The UKOSA's Ofcom has explicitly acknowledged this gap. Their guidance mentions that smaller platforms can use third-party tooling to meet their obligations, provided that tooling is well-documented and auditable. The regulation doesn't require you to build from scratch; it requires you to have a functioning, defensible compliance posture.
What This Looks Like in Practice
We built SENTINEL as an open-source answer to this gap. Here's what it covers:
Behavioral risk scoring: Four signal layers (linguistic, graph, temporal, and fairness) that monitor conversation patterns across sessions — not just individual messages. Each score comes with a plain-language explanation so moderators understand what triggered it.
Fairness gates: Before any detection model can be deployed, it must pass a demographic parity audit. If it disproportionately flags any demographic group, it cannot ship. This prevents the disparate-impact problems that have plagued algorithmic moderation systems.
Tamper-evident audit logs: 7-year retention with cryptographic chaining — every entry is a chain link that can be verified. Designed for legal proceedings, not just internal monitoring.
NCMEC CyberTipline reporting: Generates evidence packages in the required format. If you have a mandatory reporting obligation, the tooling to meet it is built in.
GDPR/COPPA erasure handling: When a deletion request comes in, personal data can be removed from behavioral records without destroying the audit log's forensic integrity.

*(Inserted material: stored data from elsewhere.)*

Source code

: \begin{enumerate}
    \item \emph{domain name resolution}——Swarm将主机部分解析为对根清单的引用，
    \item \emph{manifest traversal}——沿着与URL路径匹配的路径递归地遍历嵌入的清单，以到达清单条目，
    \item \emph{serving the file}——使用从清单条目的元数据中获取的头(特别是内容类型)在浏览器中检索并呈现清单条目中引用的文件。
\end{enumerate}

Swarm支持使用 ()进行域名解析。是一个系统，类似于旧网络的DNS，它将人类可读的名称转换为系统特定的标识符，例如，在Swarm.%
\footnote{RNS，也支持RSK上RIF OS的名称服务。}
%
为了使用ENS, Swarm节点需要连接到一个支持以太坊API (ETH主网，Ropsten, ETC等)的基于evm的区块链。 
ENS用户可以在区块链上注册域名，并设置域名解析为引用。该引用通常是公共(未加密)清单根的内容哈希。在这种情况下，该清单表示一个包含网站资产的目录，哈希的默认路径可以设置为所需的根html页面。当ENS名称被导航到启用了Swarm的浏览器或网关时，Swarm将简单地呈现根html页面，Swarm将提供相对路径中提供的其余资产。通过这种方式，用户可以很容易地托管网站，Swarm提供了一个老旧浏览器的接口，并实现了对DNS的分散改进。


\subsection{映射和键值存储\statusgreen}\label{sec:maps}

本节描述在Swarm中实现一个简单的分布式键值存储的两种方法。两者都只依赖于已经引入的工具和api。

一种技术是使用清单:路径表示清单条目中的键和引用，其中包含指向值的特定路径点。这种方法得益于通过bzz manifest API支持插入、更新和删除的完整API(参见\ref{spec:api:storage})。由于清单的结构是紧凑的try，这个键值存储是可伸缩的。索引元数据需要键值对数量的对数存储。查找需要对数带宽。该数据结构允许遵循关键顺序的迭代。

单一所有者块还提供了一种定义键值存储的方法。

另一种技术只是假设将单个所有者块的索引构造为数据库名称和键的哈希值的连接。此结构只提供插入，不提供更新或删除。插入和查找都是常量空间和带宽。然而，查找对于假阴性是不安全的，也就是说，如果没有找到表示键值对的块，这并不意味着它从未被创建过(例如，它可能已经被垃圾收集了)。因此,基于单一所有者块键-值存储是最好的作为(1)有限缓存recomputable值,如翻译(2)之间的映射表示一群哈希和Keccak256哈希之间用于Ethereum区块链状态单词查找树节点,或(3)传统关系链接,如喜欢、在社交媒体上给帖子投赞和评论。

Federation (opt-in): Platforms can share threat signatures without sharing raw messages. A predator banned on one platform gets flagged on federated platforms — without any platform ever seeing another platform's user data.
It's free for platforms under $100k annual revenue. Most indie studios, most EdTech startups, most community forums qualify.
Where to Start
If you're a small platform trying to figure out your compliance posture:
Establish whether you're in scope. If you have users in the EU or UK and any user-to-user communication feature, you probably are. If you have users under 18 (or can't rule it out), the child safety provisions apply.
Document what you have. Even if it's just a keyword filter and a report-abuse button, document it. A documented process is a defense. An undocumented one is not.
Understand the July 2026 UKOSA deadline. If you operate a UK-facing platform, start tracking Ofcom's categorization register announcements now. The obligations for higher-tier platforms take effect in Q3 2026.
Look at open-source tooling. You don't need to build a moderation platform from scratch. SENTINEL (and other tools in the ROOST ecosystem) are specifically designed to give smaller platforms access to the same caliber of safety infrastructure that large platforms have built internally.
One More Thing
The regulatory environment is not going to get simpler. The EU's AI Act introduces additional requirements for AI-based content moderation systems. The UK is actively expanding UKOSA. US state laws are proliferating.
But the fundamental requirement is not that complex: you need to demonstrate that you took child safety seriously, that you had proportionate processes, and that you documented what you did. That's achievable for a small platform with the right tools.